When Wilson fractured his collarbone diving for a pass at camp, it appeared Chicago’s roster contained several suitable prospects as potential replacements. Surely, between players such as Eric Weems, Josh Morgan, Chris Williams, Armanti Edwards and Micheal Spurlock, along with newcomers Greg Herd and Dale Moss, the Bears could find a receiver capable of getting the job done until Wilson returns. They still might be able to pull from this group, with the exception of Weems, who was released once the Holmes news became official.
Let’s take a look at how they’ve played through the first two games of the preseason.
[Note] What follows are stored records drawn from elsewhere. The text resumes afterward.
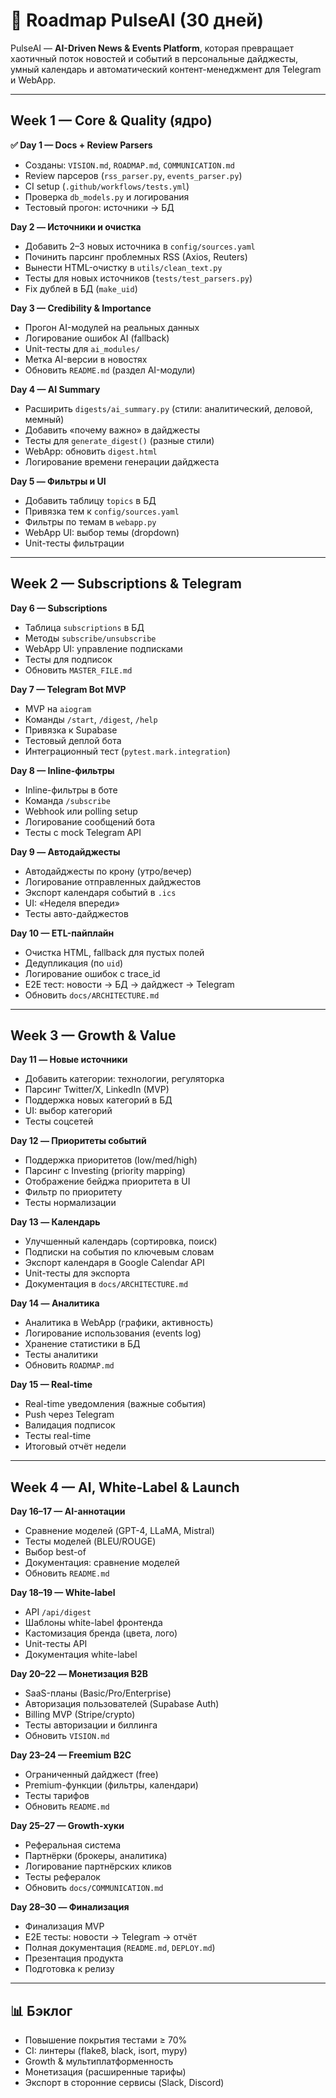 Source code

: # 🚀 Roadmap PulseAI (30 дней)

PulseAI — **AI-Driven News & Events Platform**, которая превращает хаотичный поток новостей и событий в персональные дайджесты, умный календарь и автоматический контент-менеджмент для Telegram и WebApp.

---

## Week 1 — Core & Quality (ядро)
**✅ Day 1 — Docs + Review Parsers**
- Созданы: `VISION.md`, `ROADMAP.md`, `COMMUNICATION.md`
- Review парсеров (`rss_parser.py`, `events_parser.py`)
- CI setup (`.github/workflows/tests.yml`)
- Проверка `db_models.py` и логирования
- Тестовый прогон: источники → БД

**Day 2 — Источники и очистка**
- Добавить 2–3 новых источника в `config/sources.yaml`
- Починить парсинг проблемных RSS (Axios, Reuters)
- Вынести HTML-очистку в `utils/clean_text.py`
- Тесты для новых источников (`tests/test_parsers.py`)
- Fix дублей в БД (`make_uid`)

**Day 3 — Credibility & Importance**
- Прогон AI-модулей на реальных данных
- Логирование ошибок AI (fallback)
- Unit-тесты для `ai_modules/`
- Метка AI-версии в новостях
- Обновить `README.md` (раздел AI-модули)

**Day 4 — AI Summary**
- Расширить `digests/ai_summary.py` (стили: аналитический, деловой, мемный)
- Добавить «почему важно» в дайджесты
- Тесты для `generate_digest()` (разные стили)
- WebApp: обновить `digest.html`
- Логирование времени генерации дайджеста

**Day 5 — Фильтры и UI**
- Добавить таблицу `topics` в БД
- Привязка тем к `config/sources.yaml`
- Фильтры по темам в `webapp.py`
- WebApp UI: выбор темы (dropdown)
- Unit-тесты фильтрации

---

## Week 2 — Subscriptions & Telegram
**Day 6 — Subscriptions**
- Таблица `subscriptions` в БД
- Методы `subscribe/unsubscribe`
- WebApp UI: управление подписками
- Тесты для подписок
- Обновить `MASTER_FILE.md`

**Day 7 — Telegram Bot MVP**
- MVP на `aiogram`
- Команды `/start`, `/digest`, `/help`
- Привязка к Supabase
- Тестовый деплой бота
- Интеграционный тест (`pytest.mark.integration`)

**Day 8 — Inline-фильтры**
- Inline-фильтры в боте
- Команда `/subscribe`
- Webhook или polling setup
- Логирование сообщений бота
- Тесты с mock Telegram API

**Day 9 — Автодайджесты**
- Автодайджесты по крону (утро/вечер)
- Логирование отправленных дайджестов
- Экспорт календаря событий в `.ics`
- UI: «Неделя впереди»
- Тесты авто-дайджестов

**Day 10 — ETL-пайплайн**
- Очистка HTML, fallback для пустых полей
- Дедупликация (по `uid`)
- Логирование ошибок с trace_id
- E2E тест: новости → БД → дайджест → Telegram
- Обновить `docs/ARCHITECTURE.md`

---

## Week 3 — Growth & Value
**Day 11 — Новые источники**
- Добавить категории: технологии, регуляторка
- Парсинг Twitter/X, LinkedIn (MVP)
- Поддержка новых категорий в БД
- UI: выбор категорий
- Тесты соцсетей

**Day 12 — Приоритеты событий**
- Поддержка приоритетов (low/med/high)
- Парсинг с Investing (priority mapping)
- Отображение бейджа приоритета в UI
- Фильтр по приоритету
- Тесты нормализации

**Day 13 — Календарь**
- Улучшенный календарь (сортировка, поиск)
- Подписки на события по ключевым словам
- Экспорт календаря в Google Calendar API
- Unit-тесты для экспорта
- Документация в `docs/ARCHITECTURE.md`

**Day 14 — Аналитика**
- Аналитика в WebApp (графики, активность)
- Логирование использования (events log)
- Хранение статистики в БД
- Тесты аналитики
- Обновить `ROADMAP.md`

**Day 15 — Real-time**
- Real-time уведомления (важные события)
- Push через Telegram
- Валидация подписок
- Тесты real-time
- Итоговый отчёт недели

---

## Week 4 — AI, White-Label & Launch
**Day 16–17 — AI-аннотации**
- Сравнение моделей (GPT-4, LLaMA, Mistral)
- Тесты моделей (BLEU/ROUGE)
- Выбор best-of
- Документация: сравнение моделей
- Обновить `README.md`

**Day 18–19 — White-label**
- API `/api/digest`
- Шаблоны white-label фронтенда
- Кастомизация бренда (цвета, лого)
- Unit-тесты API
- Документация white-label

**Day 20–22 — Монетизация B2B**
- SaaS-планы (Basic/Pro/Enterprise)
- Авторизация пользователей (Supabase Auth)
- Billing MVP (Stripe/crypto)
- Тесты авторизации и биллинга
- Обновить `VISION.md`

**Day 23–24 — Freemium B2C**
- Ограниченный дайджест (free)
- Premium-функции (фильтры, календари)
- Тесты тарифов
- Обновить `README.md`

**Day 25–27 — Growth-хуки**
- Реферальная система
- Партнёрки (брокеры, аналитика)
- Логирование партнёрских кликов
- Тесты рефералок
- Обновить `docs/COMMUNICATION.md`

**Day 28–30 — Финализация**
- Финализация MVP
- E2E тесты: новости → Telegram → отчёт
- Полная документация (`README.md`, `DEPLOY.md`)
- Презентация продукта
- Подготовка к релизу

---

## 📊 Бэклог
- Повышение покрытия тестами ≥ 70%
- CI: линтеры (flake8, black, isort, mypy)
- Growth & мультиплатформенность
- Монетизация (расширенные тарифы)
- Экспорт в сторонние сервисы (Slack, Discord) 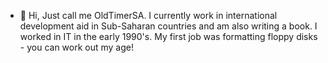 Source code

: - 👋 Hi, Just call me OldTimerSA. I currently work in international development aid in Sub-Saharan countries and am also writing a book. I worked in IT in the early 1990's. My first job was formatting floppy disks - you can work out my age!

<!---
OldTimerSA/OldTimerSA is a ✨ special ✨ repository because its `README.md` (this file) appears on your GitHub profile.
You can click the Preview link to take a look at your changes.
--->

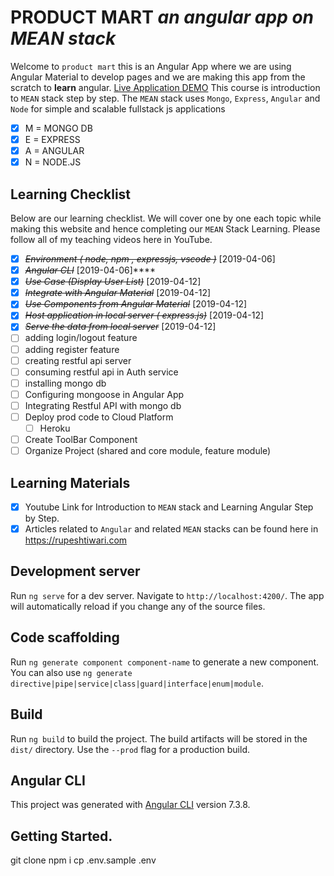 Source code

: # PRODUCT MART _an angular app on MEAN stack_

Welcome to `product mart` this is an Angular App where we are using Angular Material to develop pages and we are making this app from the scratch to **learn** angular.
[Live Application DEMO](https://online-shope-ecommerce-ws.herokuapp.com/home)
This course is introduction to `MEAN` stack step by step.
The `MEAN` stack uses `Mongo`, `Express`, `Angular` and `Node` for simple and scalable fullstack js applications

- [x] M = MONGO DB
- [x] E = EXPRESS
- [x] A = ANGULAR
- [x] N = NODE.JS

## Learning Checklist

Below are our learning checklist. We will cover one by one each topic while making this website and hence completing our `MEAN` Stack Learning.
Please follow all of my teaching videos here in YouTube.

- [x] ~~_Environment ( node, npm , expressjs, vscode )_~~ [2019-04-06]
- [x] ~~_Angular CLI_~~ [2019-04-06]\*\*\*\*
- [x] ~~_Use Case (Display User List)_~~ [2019-04-12]
- [x] ~~_Integrate with Angular Material_~~ [2019-04-12]
- [x] ~~_Use Components from Angular Material_~~ [2019-04-12]
- [x] ~~_Host application in local server ( express.js)_~~ [2019-04-12]
- [x] ~~_Serve the data from local server_~~ [2019-04-12]
- [ ] adding login/logout feature
- [ ] adding register feature
- [ ] creating restful api server
- [ ] consuming restful api in Auth service
- [ ] installing mongo db
- [ ] Configuring mongoose in Angular App
- [ ] Integrating Restful API with mongo db
- [ ] Deploy prod code to Cloud Platform
  - [ ] Heroku
- [ ] Create ToolBar Component
- [ ] Organize Project (shared and core module, feature module)

## Learning Materials

- [x] Youtube Link for Introduction to `MEAN` stack and Learning Angular Step by Step.
- [x] Articles related to `Angular` and related `MEAN` stacks can be found here in https://rupeshtiwari.com

## Development server

Run `ng serve` for a dev server. Navigate to `http://localhost:4200/`. The app will automatically reload if you change any of the source files.

## Code scaffolding

Run `ng generate component component-name` to generate a new component. You can also use `ng generate directive|pipe|service|class|guard|interface|enum|module`.

## Build

Run `ng build` to build the project. The build artifacts will be stored in the `dist/` directory. Use the `--prod` flag for a production build.

## Angular CLI

This project was generated with [Angular CLI](https://github.com/angular/angular-cli) version 7.3.8.

## Getting Started.

git clone
npm i
cp .env.sample .env
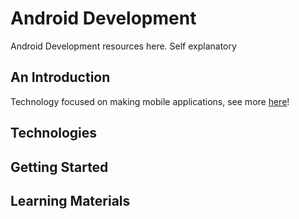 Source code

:# Android Development

Android Development resources here. Self explanatory

## An Introduction

Technology focused on making mobile applications, see more [here](https://developer.android.com/)!

## Technologies

## Getting Started

## Learning Materials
Of the group, just Morgan and Spurlock caught more than three passes over the first two games as both have five receptions. After Josh Bellamy (three receptions), none of Wilson’s potential replacements collected more than two receptions. Williams (two receptions) receives a pass since he suffered a hamstring injury catching a 73-yard pass against the Philadelphia Eagles in the exhibition opener and sat out of Thursday night’s game, while Weems didn't record a single reception in two exhibition outings.
So while the group has shown some production, catching a combined 18 of the 32 passes thrown its way for 301 yards and two touchdowns, the team needs to find about half that output over two games from one player. Wilson showed that capability, and perhaps some of the other candidates possess it, too, but haven’t received ample opportunity due to the Bears shuffling so many players in and out of the lineup to glean a clean evaluation.
Holmes, 30, caught 23 passes for 456 yards and a touchdown in 11 games last season for the New York Jets. He played in four games in 2012 before suffering a lisfranc injury.
Holmes put together his most productive season with the Pittsburgh Steelers in 2009, registering a career-high 79 receptions for 1,248 yards, in addition to receiving MVP honors at Super Bowl XLIII.
Holmes doesn’t need to be all that in Chicago; just a suitable and consistent complement in the slot, which at this point appears more difficult to find with Wilson out of the picture.